▶ [Data under study]:
..........

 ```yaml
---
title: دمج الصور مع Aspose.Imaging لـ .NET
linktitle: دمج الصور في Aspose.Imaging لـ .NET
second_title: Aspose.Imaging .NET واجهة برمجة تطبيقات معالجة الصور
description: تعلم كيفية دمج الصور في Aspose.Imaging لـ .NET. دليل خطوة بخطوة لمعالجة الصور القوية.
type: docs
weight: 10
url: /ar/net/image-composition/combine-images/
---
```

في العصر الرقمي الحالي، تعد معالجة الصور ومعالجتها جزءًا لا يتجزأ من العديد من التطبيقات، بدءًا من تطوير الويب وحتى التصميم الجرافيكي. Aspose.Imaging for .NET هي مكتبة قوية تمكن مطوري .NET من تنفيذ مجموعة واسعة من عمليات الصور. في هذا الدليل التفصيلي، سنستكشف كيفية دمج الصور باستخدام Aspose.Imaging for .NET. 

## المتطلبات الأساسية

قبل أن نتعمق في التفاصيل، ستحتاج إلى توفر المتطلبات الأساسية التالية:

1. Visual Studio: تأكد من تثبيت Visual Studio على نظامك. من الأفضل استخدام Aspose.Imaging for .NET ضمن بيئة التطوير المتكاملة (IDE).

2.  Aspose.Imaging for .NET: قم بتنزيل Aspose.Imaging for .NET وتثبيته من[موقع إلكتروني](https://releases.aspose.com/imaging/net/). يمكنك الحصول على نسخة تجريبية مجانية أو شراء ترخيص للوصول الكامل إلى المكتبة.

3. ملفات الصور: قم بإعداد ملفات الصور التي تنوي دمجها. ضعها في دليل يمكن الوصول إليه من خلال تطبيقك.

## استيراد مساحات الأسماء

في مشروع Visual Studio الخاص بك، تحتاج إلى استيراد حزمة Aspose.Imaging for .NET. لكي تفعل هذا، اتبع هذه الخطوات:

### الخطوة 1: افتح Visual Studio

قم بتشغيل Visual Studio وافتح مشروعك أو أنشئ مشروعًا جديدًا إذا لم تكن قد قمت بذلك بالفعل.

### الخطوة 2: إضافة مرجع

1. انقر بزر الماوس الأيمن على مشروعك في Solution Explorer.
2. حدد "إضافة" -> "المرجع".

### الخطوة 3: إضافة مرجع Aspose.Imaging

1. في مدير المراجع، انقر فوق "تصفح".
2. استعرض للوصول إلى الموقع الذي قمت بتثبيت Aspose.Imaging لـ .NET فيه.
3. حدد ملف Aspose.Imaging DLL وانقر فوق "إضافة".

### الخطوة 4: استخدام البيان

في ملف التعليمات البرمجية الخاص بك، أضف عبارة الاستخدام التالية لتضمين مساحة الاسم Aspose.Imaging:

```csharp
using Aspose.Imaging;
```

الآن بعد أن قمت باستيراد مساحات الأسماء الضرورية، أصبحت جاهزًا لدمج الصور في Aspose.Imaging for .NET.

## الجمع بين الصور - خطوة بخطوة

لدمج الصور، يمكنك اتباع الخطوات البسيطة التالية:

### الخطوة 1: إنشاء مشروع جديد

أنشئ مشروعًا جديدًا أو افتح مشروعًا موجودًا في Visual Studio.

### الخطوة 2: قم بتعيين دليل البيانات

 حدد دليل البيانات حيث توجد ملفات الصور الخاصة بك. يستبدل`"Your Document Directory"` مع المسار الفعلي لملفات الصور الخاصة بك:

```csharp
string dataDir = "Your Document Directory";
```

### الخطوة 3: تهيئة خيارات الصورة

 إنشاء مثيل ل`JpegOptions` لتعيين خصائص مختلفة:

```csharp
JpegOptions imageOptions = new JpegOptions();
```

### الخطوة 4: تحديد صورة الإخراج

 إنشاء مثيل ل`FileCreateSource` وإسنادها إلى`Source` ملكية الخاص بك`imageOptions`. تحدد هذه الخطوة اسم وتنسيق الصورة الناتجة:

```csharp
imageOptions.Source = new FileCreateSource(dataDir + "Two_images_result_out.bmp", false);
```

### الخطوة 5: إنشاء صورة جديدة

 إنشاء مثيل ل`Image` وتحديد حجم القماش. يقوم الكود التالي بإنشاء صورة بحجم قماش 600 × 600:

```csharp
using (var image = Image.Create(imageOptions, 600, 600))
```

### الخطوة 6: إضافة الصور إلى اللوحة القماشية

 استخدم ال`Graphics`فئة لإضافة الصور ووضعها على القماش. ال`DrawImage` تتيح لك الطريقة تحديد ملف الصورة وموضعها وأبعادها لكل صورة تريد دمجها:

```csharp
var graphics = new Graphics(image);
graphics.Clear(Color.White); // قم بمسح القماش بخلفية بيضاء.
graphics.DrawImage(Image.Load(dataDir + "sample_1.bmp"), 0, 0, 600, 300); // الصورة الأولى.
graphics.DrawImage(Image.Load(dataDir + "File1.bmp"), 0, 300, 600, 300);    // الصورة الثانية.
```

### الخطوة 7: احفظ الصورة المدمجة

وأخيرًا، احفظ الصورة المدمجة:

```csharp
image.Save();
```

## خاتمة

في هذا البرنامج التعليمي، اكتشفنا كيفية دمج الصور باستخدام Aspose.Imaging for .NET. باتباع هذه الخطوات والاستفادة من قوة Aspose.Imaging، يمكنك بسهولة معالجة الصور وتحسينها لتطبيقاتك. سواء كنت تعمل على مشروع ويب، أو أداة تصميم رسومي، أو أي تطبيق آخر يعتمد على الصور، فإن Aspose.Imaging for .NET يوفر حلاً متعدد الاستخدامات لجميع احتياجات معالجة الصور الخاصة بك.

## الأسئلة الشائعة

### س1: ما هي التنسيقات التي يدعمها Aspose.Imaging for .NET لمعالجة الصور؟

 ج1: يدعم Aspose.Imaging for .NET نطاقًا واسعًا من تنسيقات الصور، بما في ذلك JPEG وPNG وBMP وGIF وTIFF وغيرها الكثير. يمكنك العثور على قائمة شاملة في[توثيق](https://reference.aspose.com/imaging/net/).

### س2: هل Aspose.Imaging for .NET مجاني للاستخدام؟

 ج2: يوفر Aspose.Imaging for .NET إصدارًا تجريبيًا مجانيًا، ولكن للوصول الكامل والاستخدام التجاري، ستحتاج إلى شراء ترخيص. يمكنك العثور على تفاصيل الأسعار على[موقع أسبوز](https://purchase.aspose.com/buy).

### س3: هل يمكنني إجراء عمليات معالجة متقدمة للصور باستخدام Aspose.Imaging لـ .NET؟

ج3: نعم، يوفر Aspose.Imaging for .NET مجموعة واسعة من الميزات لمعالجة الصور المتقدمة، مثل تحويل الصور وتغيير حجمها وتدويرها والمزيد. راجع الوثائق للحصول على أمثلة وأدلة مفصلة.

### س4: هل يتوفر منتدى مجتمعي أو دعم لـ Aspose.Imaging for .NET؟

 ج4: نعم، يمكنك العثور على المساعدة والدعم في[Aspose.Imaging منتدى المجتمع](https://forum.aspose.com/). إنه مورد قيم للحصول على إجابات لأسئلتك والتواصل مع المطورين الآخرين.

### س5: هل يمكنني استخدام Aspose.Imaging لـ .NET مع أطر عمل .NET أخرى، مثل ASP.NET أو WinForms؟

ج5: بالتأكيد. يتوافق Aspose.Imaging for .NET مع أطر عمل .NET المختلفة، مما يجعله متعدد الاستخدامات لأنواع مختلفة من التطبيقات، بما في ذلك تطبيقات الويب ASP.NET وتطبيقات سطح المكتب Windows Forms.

..........

▶ [What the exercise asks]: Please return exactly the lines from the opening line of the data above through the line with "### الخطوة 2: قم بتعيين دليل البيانات", both included and nothing else.

▶ [Solution to the exercise]:
 ```yaml
---
title: دمج الصور مع Aspose.Imaging لـ .NET
linktitle: دمج الصور في Aspose.Imaging لـ .NET
second_title: Aspose.Imaging .NET واجهة برمجة تطبيقات معالجة الصور
description: تعلم كيفية دمج الصور في Aspose.Imaging لـ .NET. دليل خطوة بخطوة لمعالجة الصور القوية.
type: docs
weight: 10
url: /ar/net/image-composition/combine-images/
---
```

في العصر الرقمي الحالي، تعد معالجة الصور ومعالجتها جزءًا لا يتجزأ من العديد من التطبيقات، بدءًا من تطوير الويب وحتى التصميم الجرافيكي. Aspose.Imaging for .NET هي مكتبة قوية تمكن مطوري .NET من تنفيذ مجموعة واسعة من عمليات الصور. في هذا الدليل التفصيلي، سنستكشف كيفية دمج الصور باستخدام Aspose.Imaging for .NET. 

## المتطلبات الأساسية

قبل أن نتعمق في التفاصيل، ستحتاج إلى توفر المتطلبات الأساسية التالية:

1. Visual Studio: تأكد من تثبيت Visual Studio على نظامك. من الأفضل استخدام Aspose.Imaging for .NET ضمن بيئة التطوير المتكاملة (IDE).

2.  Aspose.Imaging for .NET: قم بتنزيل Aspose.Imaging for .NET وتثبيته من[موقع إلكتروني](https://releases.aspose.com/imaging/net/). يمكنك الحصول على نسخة تجريبية مجانية أو شراء ترخيص للوصول الكامل إلى المكتبة.

3. ملفات الصور: قم بإعداد ملفات الصور التي تنوي دمجها. ضعها في دليل يمكن الوصول إليه من خلال تطبيقك.

## استيراد مساحات الأسماء

في مشروع Visual Studio الخاص بك، تحتاج إلى استيراد حزمة Aspose.Imaging for .NET. لكي تفعل هذا، اتبع هذه الخطوات:

### الخطوة 1: افتح Visual Studio

قم بتشغيل Visual Studio وافتح مشروعك أو أنشئ مشروعًا جديدًا إذا لم تكن قد قمت بذلك بالفعل.

### الخطوة 2: إضافة مرجع

1. انقر بزر الماوس الأيمن على مشروعك في Solution Explorer.
2. حدد "إضافة" -> "المرجع".

### الخطوة 3: إضافة مرجع Aspose.Imaging

1. في مدير المراجع، انقر فوق "تصفح".
2. استعرض للوصول إلى الموقع الذي قمت بتثبيت Aspose.Imaging لـ .NET فيه.
3. حدد ملف Aspose.Imaging DLL وانقر فوق "إضافة".

### الخطوة 4: استخدام البيان

في ملف التعليمات البرمجية الخاص بك، أضف عبارة الاستخدام التالية لتضمين مساحة الاسم Aspose.Imaging:

```csharp
using Aspose.Imaging;
```

الآن بعد أن قمت باستيراد مساحات الأسماء الضرورية، أصبحت جاهزًا لدمج الصور في Aspose.Imaging for .NET.

## الجمع بين الصور - خطوة بخطوة

لدمج الصور، يمكنك اتباع الخطوات البسيطة التالية:

### الخطوة 1: إنشاء مشروع جديد

أنشئ مشروعًا جديدًا أو افتح مشروعًا موجودًا في Visual Studio.

### الخطوة 2: قم بتعيين دليل البيانات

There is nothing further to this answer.